Nous ne sommes pas de ceux qui calomnierons le moyen âge. Son histoire est une grande histoire. Il ne nous coûte nullement de convenir que jamais peut-être de plus rares dévoûmens, de plus entiers sacrifices, de plus glorieuses folies enfin n’ont honoré l’homme que d’ans ces mêmes siècles qu’encore aujourd’hui quelques historiens et quelques publicistes voudraient en vain nous représenter comme les âges triomphans de la sottise et de la barbarie. Il n’est pas vrai que la nuit se soit faite subitement dans le monde quand s’effondra l’énorme édifice de l’empire romain.
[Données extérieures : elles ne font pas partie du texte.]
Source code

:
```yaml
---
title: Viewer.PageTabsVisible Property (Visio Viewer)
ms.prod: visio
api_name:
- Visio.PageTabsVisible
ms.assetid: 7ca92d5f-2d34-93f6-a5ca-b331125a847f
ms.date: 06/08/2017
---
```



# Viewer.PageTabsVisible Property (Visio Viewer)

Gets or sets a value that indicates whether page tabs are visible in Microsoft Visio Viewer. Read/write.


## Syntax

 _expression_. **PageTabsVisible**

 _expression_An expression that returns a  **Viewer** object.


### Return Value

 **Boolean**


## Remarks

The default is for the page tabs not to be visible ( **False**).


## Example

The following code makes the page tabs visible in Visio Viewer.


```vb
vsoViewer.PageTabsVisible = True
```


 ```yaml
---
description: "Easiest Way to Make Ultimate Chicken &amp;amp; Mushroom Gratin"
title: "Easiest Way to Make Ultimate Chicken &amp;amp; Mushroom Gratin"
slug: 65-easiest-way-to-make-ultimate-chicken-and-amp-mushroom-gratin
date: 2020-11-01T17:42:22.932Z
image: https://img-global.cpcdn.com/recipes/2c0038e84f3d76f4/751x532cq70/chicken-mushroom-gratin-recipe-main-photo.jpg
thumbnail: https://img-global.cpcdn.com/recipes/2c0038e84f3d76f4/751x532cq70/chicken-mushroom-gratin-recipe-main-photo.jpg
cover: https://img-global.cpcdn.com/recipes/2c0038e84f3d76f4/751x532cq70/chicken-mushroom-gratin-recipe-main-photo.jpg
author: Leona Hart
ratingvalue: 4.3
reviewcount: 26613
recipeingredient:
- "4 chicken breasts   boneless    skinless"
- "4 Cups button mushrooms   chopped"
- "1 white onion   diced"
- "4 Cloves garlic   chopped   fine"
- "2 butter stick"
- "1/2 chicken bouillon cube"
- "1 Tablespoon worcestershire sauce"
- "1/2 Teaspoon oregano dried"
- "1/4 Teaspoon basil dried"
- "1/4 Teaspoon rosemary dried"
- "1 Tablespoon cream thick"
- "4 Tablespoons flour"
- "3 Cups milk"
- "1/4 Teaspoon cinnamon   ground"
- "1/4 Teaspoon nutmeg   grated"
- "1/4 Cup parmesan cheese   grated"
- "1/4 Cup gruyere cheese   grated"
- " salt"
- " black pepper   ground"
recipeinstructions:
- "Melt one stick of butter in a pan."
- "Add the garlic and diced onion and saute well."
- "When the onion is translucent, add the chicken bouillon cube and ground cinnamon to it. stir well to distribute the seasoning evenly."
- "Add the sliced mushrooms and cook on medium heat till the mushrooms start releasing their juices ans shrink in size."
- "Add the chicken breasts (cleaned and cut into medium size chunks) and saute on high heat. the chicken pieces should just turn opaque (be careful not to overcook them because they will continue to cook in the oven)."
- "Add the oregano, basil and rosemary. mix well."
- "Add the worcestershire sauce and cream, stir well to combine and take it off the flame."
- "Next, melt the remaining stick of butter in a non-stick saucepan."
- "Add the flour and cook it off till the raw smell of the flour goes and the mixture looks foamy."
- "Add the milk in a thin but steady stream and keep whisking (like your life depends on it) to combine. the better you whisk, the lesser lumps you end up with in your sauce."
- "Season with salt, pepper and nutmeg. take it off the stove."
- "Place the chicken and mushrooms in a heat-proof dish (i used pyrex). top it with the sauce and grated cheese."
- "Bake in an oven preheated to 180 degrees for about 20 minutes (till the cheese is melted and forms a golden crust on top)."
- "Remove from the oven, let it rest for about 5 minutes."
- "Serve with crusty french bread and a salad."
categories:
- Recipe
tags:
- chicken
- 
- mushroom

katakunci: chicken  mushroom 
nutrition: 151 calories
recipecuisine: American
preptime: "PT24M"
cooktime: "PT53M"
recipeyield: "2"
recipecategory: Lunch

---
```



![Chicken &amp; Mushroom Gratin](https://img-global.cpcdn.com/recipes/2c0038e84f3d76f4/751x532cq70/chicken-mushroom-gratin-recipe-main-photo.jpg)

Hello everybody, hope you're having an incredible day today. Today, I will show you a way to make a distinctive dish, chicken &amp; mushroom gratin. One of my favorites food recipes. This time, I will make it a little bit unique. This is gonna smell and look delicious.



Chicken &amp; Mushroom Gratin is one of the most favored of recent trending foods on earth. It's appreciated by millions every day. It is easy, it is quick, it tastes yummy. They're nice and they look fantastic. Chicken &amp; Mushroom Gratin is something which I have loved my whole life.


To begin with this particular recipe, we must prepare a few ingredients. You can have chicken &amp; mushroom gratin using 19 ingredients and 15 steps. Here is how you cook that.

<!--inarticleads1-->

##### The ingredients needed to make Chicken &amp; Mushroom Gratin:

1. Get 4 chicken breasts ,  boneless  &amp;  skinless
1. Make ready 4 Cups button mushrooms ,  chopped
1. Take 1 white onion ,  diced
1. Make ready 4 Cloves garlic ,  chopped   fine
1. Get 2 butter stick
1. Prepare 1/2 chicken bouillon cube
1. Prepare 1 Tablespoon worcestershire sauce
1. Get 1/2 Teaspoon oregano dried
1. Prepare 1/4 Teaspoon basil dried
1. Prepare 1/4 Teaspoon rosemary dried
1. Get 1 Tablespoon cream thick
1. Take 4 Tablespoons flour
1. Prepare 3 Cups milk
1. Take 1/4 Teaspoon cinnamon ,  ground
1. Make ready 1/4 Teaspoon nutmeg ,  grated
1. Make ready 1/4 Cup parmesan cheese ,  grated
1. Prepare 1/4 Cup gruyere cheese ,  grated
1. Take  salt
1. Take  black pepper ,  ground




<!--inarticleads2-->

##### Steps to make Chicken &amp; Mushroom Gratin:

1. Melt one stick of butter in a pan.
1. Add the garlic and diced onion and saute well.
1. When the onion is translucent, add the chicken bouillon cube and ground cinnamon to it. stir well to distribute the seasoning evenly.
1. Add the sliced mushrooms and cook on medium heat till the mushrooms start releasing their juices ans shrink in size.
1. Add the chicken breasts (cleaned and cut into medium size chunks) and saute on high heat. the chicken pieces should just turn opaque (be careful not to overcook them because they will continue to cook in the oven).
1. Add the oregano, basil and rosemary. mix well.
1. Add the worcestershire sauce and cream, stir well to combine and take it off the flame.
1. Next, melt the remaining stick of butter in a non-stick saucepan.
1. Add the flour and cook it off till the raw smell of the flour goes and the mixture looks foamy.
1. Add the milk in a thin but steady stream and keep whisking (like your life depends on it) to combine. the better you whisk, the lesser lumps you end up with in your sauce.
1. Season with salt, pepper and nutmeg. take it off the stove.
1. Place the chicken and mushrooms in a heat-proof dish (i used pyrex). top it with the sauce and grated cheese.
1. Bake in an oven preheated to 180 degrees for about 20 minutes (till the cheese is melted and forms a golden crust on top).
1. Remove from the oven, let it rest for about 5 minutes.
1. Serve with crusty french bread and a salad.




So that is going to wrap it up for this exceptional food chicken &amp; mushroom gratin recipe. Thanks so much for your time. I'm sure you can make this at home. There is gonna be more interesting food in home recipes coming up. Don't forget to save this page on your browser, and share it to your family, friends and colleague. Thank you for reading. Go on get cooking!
Les hommes du XVIIIe siècle, qui faisaient arme de tout, ont inventé cette légende : ce sera l’honneur de l’érudition contemporaine que de l’avoir mise en morceaux. Il n’est pas vrai que l’homme, après avoir passé près de mille ans dans les ténèbres à se chercher,

  1. J’emprunte ces paroles au petit livre déjà cité sur le Drame chrétien au moyen âge. C’est ainsi que l’on parle en effet dans les livres que l’on destine au grand public, pour le séduire par une apparence de critique et d’impartialité littéraire. Mais ailleurs, dans les livres spéciaux, on continue d’admirer les « splendeurs naïves » du drame gothique et l’on nous invite à admirer « dans notre vieille Gaule, comme dans les riantes campagnes de l’Attique, au temps de Thespis, cette aimable simplicité d’un monde naissant. »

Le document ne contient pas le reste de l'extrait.